It was 1998 when Zaha Hadid, out of 273 candidates, won the international competition to design the publicly funded, ambitious MAXXI.The concrete structure with glass roof will cover a surface of of 30,000 sq m in the Flaminio District, on a site that was originally occupied by a car factory and subsequently by army barracks that were turned into the first site of the museum.
Zaha Hadid explained the thinking process that lead to the current design:”It was important to decide that we would keep some of the buildings but not all of the buildings. And once that was decided we made certain studies where the geometry which replaces the existing one should be octagonal, parallel, should be diagonal.
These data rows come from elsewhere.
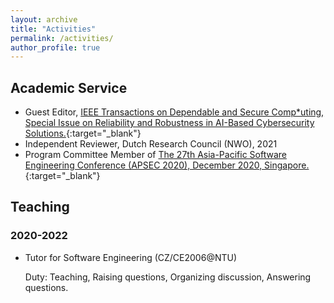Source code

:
 ```yaml
---
layout: archive
title: "Activities"
permalink: /activities/
author_profile: true
---
```


## Academic Service
* Guest Editor, [IEEE Transactions on Dependable and Secure Comp*uting, Special Issue on Reliability and Robustness in AI-Based Cybersecurity Solutions.](https://www.computer.org/digital-library/journals/tq/call-for-papers-special-issue-on-reliability-and-robustness-in-ai-based-cybersecurity-solutions){:target="_blank"}
* Independent Reviewer, Dutch Research Council (NWO), 2021
* Program Committee Member of [The 27th Asia-Pacific Software Engineering Conference (APSEC 2020), December 2020, Singapore.](https://formal-analysis.com/apsec/2020/){:target="_blank"}

[comment]: <> (* Reviewer, National Satellite of Excellence &#40;NSoE&#41;, 2021)

## Teaching
### 2020-2022
* Tutor for Software Engineering (CZ/CE2006@NTU)

  Duty: Teaching, Raising questions, Organizing discussion, Answering questions.
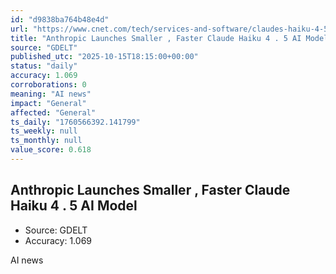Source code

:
 ```yaml
---
id: "d9838ba764b48e4d"
url: "https://www.cnet.com/tech/services-and-software/claudes-haiku-4-5-small-model-available-for-all-users/"
title: "Anthropic Launches Smaller , Faster Claude Haiku 4 . 5 AI Model"
source: "GDELT"
published_utc: "2025-10-15T18:15:00+00:00"
status: "daily"
accuracy: 1.069
corroborations: 0
meaning: "AI news"
impact: "General"
affected: "General"
ts_daily: "1760566392.141799"
ts_weekly: null
ts_monthly: null
value_score: 0.618
---
```

## Anthropic Launches Smaller , Faster Claude Haiku 4 . 5 AI Model

- Source: GDELT
- Accuracy: 1.069

AI news
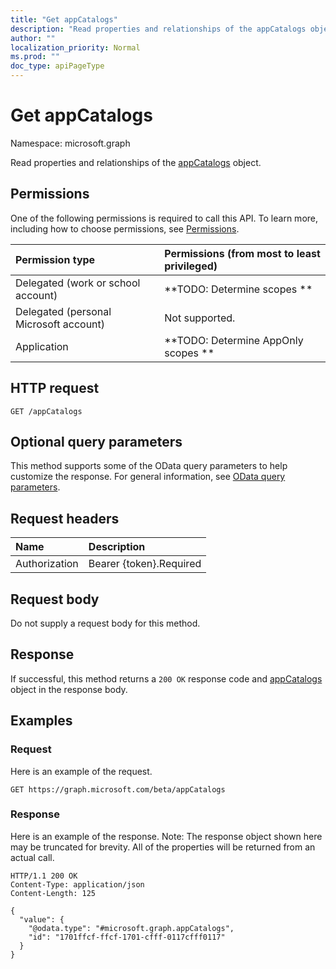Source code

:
 ```yaml
---
title: "Get appCatalogs"
description: "Read properties and relationships of the appCatalogs object."
author: ""
localization_priority: Normal
ms.prod: ""
doc_type: apiPageType
---
```


# Get appCatalogs

Namespace: microsoft.graph

Read properties and relationships of the [appCatalogs](../resources/appcatalogs.md) object.

## Permissions
One of the following permissions is required to call this API. To learn more, including how to choose permissions, see [Permissions](/concepts/permissions-reference.md).

|Permission type|Permissions (from most to least privileged)|
|:---|:---|
|Delegated (work or school account)|**TODO: Determine scopes **|
|Delegated (personal Microsoft account)|Not supported.|
|Application|**TODO: Determine AppOnly scopes **|

## HTTP request
<!-- {
  "blockType": "ignored"
}
-->
``` http
GET /appCatalogs
```

## Optional query parameters
This method supports some of the OData query parameters to help customize the response. For general information, see [OData query parameters](/graph/query-parameters).

## Request headers
|Name|Description|
|:---|:---|
|Authorization|Bearer {token}.Required|

## Request body
Do not supply a request body for this method.

## Response
If successful, this method returns a `200 OK` response code and [appCatalogs](../resources/appcatalogs.md) object in the response body.

## Examples

### Request
Here is an example of the request.
<!-- {
  "blockType": "request",
  "name": "get_appcatalogs"
}
-->
``` http
GET https://graph.microsoft.com/beta/appCatalogs
```

### Response
Here is an example of the response. Note: The response object shown here may be truncated for brevity. All of the properties will be returned from an actual call.
<!-- {
  "blockType": "response",
  "truncated": true,
  "@odata.type": "microsoft.graph.appCatalogs"
}
-->
``` http
HTTP/1.1 200 OK
Content-Type: application/json
Content-Length: 125

{
  "value": {
    "@odata.type": "#microsoft.graph.appCatalogs",
    "id": "1701ffcf-ffcf-1701-cfff-0117cfff0117"
  }
}
```

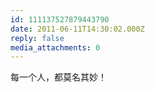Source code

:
 ```yaml
---
id: 111137527879443790
date: 2011-06-11T14:30:02.000Z
reply: false
media_attachments: 0
---
```


每一个人，都莫名其妙！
What began to appear was that a confluence of lines of many different geometries was operating on the site. What was initiated was the idea of a very fluid formal interpretation of the programme.”
The way the space intersects and intertwines allows for curatorial decisions leading to different connections with exhibits and to create fields of multiple association and juxtaposition. Hadid’s proposal offers a quasi-urban field, a "world” to dive into rather than a building as a signature object.
Long winding walls are a prominent feature of the new site. In the architect’s words: ”the curving walls I designed are not only on the interior to be exhibited on, but on the exterior too. So you can have murals, projections, installations: it is all about an interior-exterior existence.”
Notably the museum’s planning and construction spanned the ruling of three different Mayors and suffered a string of torturous stop and starts due to funding issues and, in 2001, the sudden classification of Rome as a seismic area which lead to a considerable amount of replanning and rebudgeting. But alas the site known as the “eternal building site” is scheduled to close and the museum will be opening its doors in 2009.